I fell for pop in the early 1980s, in Britain, and David Bowie was the air it breathed and the earth it walked on. He wasn't the first star to make me love pop, but the first star to make me love pop was most certainly made in his image. And so was the second. And the third. And the fourth, fifth, sixth, and seventh. The covers of the style and pop magazines at the time—The Face and Smash Hits—were a parade of his imitators, some magnificent, some comical. Adam Ant, Toyah, Visage, Ultravox, Spandau Ballet, Duran Duran. This was British pop, a costume shop riot with Bowie its idol and excuse.
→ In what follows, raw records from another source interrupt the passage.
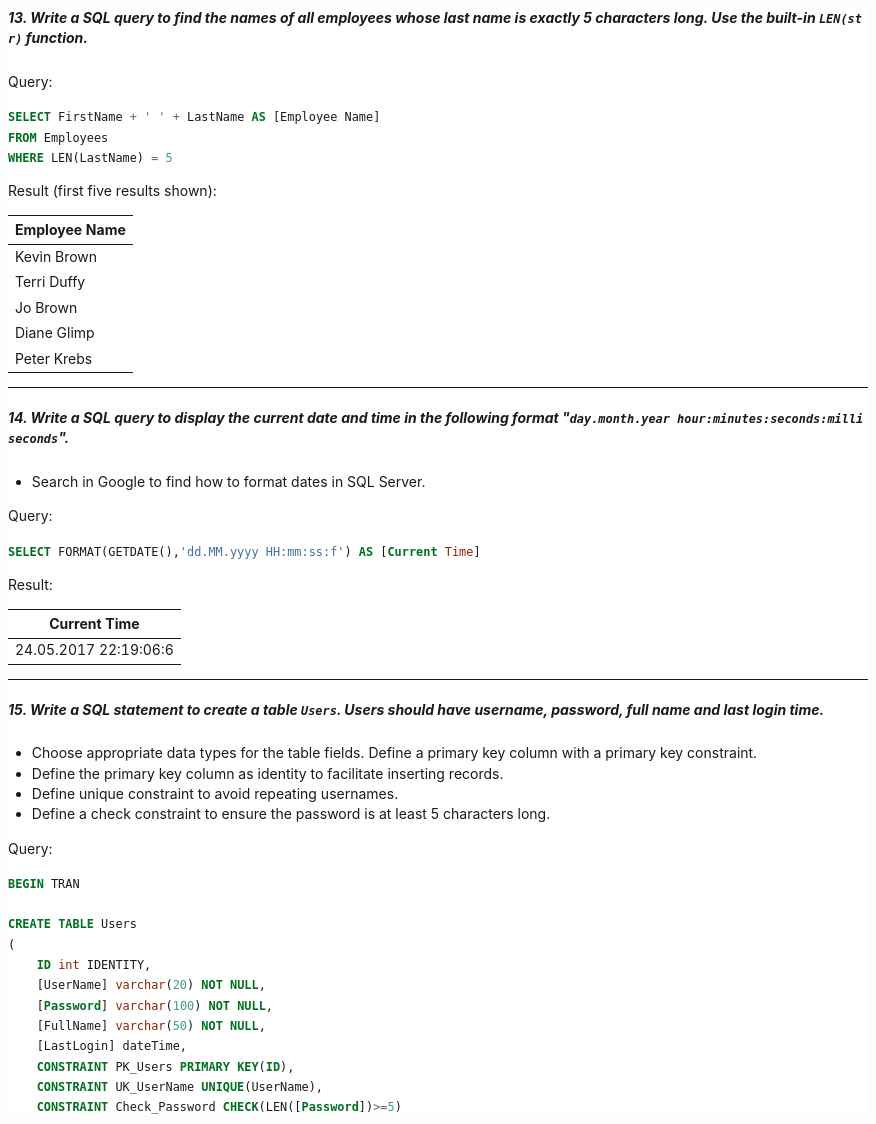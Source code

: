 
##### 13. Write a SQL query to find the names of all employees whose last name is exactly 5 characters long. Use the built-in `LEN(str)` function.

Query:
```sql
SELECT FirstName + ' ' + LastName AS [Employee Name]
FROM Employees
WHERE LEN(LastName) = 5
```

Result (first five results shown):

|Employee Name|
|---|
|Kevin Brown|
|Terri Duffy|
|Jo Brown|
|Diane Glimp|
|Peter Krebs|

---

##### 14. Write a SQL query to display the current date and time in the following format "`day.month.year hour:minutes:seconds:milliseconds`".
 - Search in Google to find how to format dates in SQL Server.
    
Query:
```sql
SELECT FORMAT(GETDATE(),'dd.MM.yyyy HH:mm:ss:f') AS [Current Time]
```

Result:

|Current Time|
|---|
|24.05.2017 22:19:06:6|

---

##### 15. Write a SQL statement to create a table `Users`. Users should have username, password, full name and last login time.
 - Choose appropriate data types for the table fields. Define a primary key column with a primary key constraint.
 - Define the primary key column as identity to facilitate inserting records.
 - Define unique constraint to avoid repeating usernames.
 - Define a check constraint to ensure the password is at least 5 characters long.
    
Query:
```sql
BEGIN TRAN

CREATE TABLE Users
(
    ID int IDENTITY,
    [UserName] varchar(20) NOT NULL,
    [Password] varchar(100) NOT NULL,
    [FullName] varchar(50) NOT NULL,
    [LastLogin] dateTime,
    CONSTRAINT PK_Users PRIMARY KEY(ID),
    CONSTRAINT UK_UserName UNIQUE(UserName),
    CONSTRAINT Check_Password CHECK(LEN([Password])>=5)
```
And even then when I got around to him, he still came as a surprise. Getting into Bowie as a teenager was the first time I became aware of rock as something with a history and a pantheon. I could turn away from the moment—in which the toybox stars of my childhood had in any case become arseholes or junkies—and dig.

-=-=-=-What you found wasn't one Bowie, but layers of him, a jigsaw everyone could put together differently. Fit it together in the right way, and the jigsaw's solution was a mirror—a way to understand yourself through this extraordinary man. For many, the mirror arranged itself in a way that let them realize who they were and who they wanted. The boxes of gender, style, self-expression or sexuality you were put into were just a push away from tearing open.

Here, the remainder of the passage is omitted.